▸ TASK TO COMPLETE
Copy, from the data below, each line that has the word "command".

+++ SOURCE MATERIAL

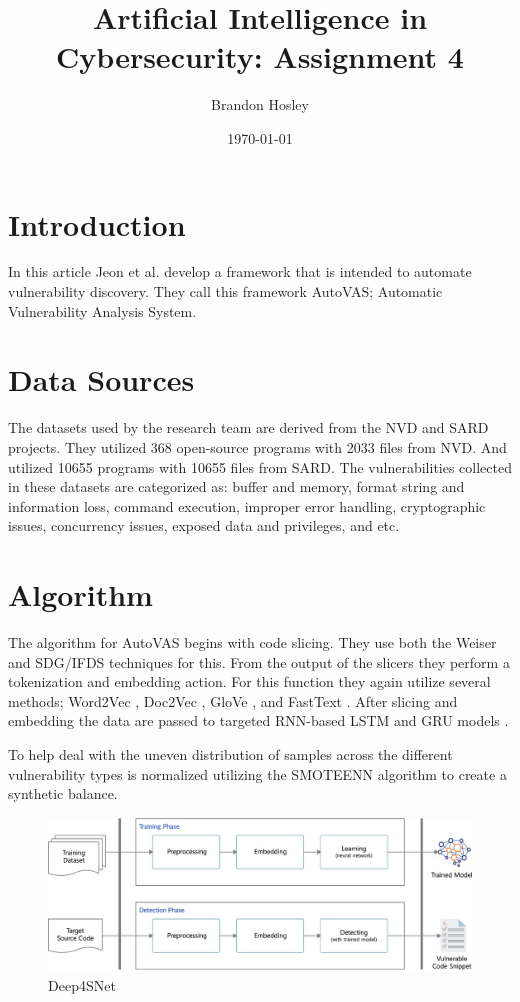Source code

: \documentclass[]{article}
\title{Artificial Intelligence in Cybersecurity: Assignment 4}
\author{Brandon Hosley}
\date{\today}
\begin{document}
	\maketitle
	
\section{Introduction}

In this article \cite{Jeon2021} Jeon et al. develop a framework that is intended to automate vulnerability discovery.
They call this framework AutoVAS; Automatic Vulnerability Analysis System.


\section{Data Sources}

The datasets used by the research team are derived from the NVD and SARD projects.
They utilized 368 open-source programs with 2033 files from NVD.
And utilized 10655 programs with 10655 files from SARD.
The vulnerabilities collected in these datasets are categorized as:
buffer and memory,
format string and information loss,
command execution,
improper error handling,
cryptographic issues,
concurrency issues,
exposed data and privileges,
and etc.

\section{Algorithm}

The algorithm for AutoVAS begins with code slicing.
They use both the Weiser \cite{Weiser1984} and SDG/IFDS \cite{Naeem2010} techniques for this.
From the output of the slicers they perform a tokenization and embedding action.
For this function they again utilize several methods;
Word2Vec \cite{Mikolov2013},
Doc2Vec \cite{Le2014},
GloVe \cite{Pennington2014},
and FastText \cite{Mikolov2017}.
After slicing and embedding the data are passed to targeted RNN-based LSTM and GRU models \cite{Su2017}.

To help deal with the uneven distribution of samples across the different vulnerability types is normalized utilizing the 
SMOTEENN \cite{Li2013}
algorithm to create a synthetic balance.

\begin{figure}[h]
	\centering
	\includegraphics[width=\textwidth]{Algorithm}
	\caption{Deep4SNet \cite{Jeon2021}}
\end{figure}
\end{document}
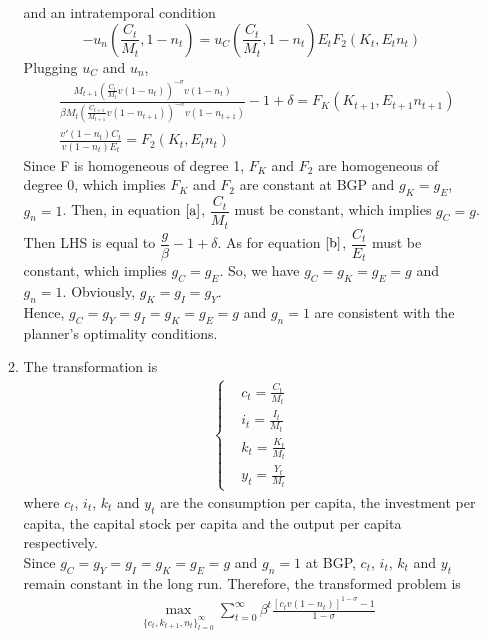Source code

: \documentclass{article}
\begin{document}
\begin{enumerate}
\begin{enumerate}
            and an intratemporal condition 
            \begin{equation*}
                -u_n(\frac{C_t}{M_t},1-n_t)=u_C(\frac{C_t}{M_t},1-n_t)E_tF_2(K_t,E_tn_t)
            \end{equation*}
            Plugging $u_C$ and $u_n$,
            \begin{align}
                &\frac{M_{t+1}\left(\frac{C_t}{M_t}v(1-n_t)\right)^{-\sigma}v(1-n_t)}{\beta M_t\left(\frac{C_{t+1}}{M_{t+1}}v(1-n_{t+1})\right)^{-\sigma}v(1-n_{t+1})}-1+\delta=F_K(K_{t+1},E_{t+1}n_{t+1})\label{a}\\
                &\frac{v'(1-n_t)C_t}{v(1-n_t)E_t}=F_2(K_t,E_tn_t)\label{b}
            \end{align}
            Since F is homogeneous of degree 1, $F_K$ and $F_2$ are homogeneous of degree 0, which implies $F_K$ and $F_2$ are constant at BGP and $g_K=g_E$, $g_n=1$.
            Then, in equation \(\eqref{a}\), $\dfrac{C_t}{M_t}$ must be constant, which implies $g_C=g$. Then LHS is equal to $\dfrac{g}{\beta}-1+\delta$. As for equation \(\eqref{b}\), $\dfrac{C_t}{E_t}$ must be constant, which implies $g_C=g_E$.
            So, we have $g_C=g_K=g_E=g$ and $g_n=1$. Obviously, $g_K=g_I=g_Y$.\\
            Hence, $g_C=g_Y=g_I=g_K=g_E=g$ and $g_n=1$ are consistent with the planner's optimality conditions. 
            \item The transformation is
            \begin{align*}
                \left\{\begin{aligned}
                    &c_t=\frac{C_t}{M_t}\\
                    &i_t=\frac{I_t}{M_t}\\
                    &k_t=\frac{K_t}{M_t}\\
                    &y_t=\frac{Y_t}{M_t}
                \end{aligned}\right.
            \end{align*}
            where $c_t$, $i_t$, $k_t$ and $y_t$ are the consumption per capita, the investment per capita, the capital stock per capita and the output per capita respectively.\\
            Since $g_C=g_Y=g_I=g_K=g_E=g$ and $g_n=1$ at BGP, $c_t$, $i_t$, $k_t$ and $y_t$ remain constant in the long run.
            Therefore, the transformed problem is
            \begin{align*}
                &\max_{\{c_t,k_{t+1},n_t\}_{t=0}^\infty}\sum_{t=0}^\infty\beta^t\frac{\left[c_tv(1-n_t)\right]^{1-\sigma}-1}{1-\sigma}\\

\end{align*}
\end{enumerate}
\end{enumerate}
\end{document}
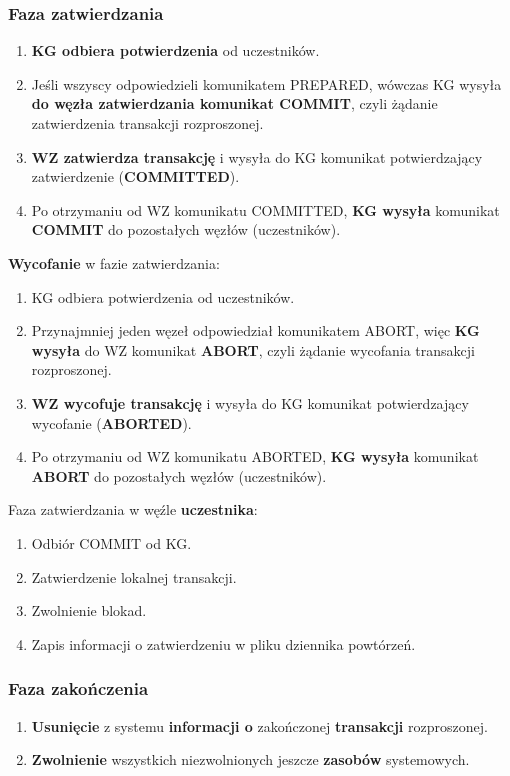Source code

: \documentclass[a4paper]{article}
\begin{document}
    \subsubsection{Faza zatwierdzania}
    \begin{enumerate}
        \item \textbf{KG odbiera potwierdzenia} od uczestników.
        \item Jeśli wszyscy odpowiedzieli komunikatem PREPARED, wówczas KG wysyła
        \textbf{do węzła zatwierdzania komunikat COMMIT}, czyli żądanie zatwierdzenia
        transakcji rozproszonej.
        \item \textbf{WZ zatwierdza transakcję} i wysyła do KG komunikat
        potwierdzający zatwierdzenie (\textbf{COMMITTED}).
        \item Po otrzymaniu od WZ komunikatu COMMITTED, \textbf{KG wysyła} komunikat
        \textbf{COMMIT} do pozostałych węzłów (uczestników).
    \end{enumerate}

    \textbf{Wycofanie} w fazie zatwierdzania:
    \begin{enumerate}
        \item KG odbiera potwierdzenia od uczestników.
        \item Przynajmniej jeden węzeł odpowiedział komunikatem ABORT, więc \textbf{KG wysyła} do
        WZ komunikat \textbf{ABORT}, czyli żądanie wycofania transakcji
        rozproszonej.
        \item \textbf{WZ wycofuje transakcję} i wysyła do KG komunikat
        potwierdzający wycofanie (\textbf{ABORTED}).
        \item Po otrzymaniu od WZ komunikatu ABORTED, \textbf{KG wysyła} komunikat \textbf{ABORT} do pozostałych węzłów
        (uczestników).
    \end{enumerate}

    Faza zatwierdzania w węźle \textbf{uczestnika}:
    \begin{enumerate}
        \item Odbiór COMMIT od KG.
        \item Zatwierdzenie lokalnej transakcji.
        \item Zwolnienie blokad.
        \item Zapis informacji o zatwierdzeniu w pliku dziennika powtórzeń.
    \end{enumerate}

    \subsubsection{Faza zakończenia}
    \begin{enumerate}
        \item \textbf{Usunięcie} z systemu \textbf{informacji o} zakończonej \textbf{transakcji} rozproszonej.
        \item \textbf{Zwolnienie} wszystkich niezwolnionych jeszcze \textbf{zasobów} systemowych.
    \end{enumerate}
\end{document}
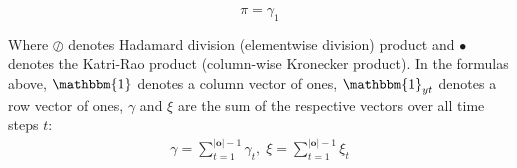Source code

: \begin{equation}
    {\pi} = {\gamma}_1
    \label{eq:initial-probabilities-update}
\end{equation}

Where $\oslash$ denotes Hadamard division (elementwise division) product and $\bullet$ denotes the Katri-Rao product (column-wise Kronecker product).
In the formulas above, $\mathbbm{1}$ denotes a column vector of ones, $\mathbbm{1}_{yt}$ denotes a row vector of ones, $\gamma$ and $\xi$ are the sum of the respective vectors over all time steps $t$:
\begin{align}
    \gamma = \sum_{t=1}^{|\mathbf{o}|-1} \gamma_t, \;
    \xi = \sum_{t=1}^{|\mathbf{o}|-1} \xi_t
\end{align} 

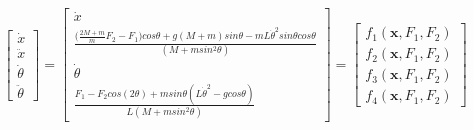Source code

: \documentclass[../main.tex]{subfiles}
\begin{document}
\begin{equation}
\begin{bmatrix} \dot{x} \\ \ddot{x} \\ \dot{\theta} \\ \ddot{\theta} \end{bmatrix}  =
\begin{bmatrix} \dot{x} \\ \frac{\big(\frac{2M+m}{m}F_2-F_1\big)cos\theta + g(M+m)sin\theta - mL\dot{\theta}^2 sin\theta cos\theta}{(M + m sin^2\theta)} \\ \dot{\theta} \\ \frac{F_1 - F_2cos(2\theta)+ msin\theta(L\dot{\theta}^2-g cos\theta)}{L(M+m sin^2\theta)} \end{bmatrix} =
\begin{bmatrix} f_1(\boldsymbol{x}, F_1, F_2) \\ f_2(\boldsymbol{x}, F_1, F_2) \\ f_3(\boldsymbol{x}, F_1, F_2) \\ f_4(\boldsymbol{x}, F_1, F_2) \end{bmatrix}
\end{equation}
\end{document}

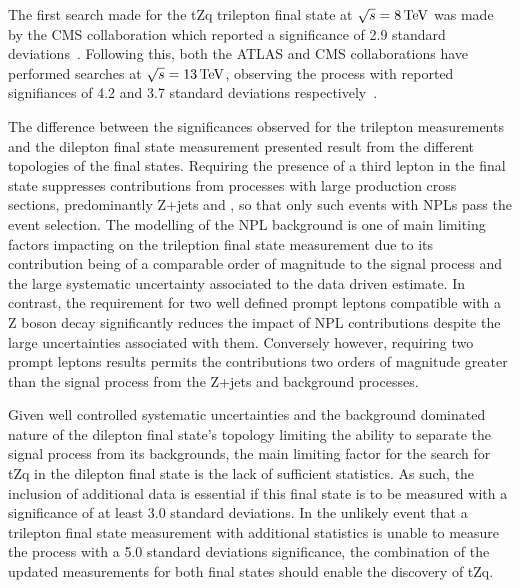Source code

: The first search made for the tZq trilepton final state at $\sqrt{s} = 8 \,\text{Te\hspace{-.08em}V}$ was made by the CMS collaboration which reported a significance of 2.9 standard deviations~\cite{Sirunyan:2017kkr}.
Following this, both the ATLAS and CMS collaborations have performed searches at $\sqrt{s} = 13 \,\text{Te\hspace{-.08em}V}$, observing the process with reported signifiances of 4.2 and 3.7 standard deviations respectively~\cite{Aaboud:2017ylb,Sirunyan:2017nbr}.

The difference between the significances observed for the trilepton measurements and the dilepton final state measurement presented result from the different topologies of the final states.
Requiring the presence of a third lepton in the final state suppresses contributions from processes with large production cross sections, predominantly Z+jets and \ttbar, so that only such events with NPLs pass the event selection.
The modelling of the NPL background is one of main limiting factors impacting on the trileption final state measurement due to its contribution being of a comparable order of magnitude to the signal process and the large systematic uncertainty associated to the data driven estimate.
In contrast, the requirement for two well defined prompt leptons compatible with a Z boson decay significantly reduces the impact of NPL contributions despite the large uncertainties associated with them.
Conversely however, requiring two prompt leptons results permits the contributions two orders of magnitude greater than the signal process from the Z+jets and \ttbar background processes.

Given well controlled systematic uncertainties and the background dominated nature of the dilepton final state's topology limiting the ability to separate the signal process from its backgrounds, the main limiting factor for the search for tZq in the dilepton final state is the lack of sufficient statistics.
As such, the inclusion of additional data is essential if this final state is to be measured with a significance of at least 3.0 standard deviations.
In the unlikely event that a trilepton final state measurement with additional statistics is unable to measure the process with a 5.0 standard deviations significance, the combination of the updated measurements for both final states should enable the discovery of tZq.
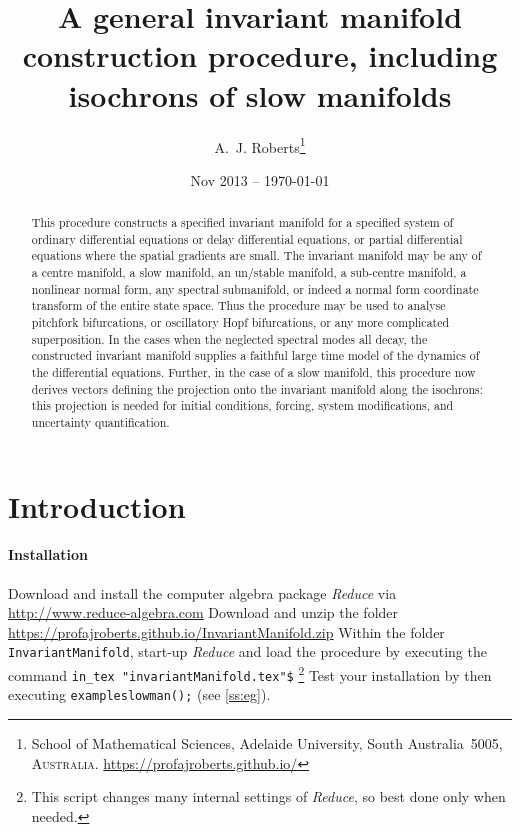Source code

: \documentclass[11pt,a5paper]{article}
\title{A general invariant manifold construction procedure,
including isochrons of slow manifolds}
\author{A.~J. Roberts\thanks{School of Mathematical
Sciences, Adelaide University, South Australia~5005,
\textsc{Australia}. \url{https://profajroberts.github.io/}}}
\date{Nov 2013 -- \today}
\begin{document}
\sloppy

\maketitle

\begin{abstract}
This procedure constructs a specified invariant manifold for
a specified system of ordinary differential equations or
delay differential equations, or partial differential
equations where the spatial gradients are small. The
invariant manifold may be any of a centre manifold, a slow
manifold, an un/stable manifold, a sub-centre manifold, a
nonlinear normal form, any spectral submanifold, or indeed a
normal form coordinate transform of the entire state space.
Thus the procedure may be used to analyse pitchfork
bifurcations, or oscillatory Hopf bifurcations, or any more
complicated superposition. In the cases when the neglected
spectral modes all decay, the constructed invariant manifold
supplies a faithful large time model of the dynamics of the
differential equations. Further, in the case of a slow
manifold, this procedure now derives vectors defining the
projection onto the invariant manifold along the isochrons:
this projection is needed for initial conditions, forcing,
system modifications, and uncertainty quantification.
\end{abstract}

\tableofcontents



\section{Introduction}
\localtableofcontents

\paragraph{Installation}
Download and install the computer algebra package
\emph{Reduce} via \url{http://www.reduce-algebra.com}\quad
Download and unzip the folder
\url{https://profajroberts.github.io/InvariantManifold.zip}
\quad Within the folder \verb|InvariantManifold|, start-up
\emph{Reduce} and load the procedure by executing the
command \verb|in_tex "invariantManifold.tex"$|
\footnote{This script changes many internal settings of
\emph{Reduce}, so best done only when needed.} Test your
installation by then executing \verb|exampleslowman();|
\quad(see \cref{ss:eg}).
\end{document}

++++++

▸ TASK RESULT
command execution,
command \verb|in_tex "invariantManifold.tex"$|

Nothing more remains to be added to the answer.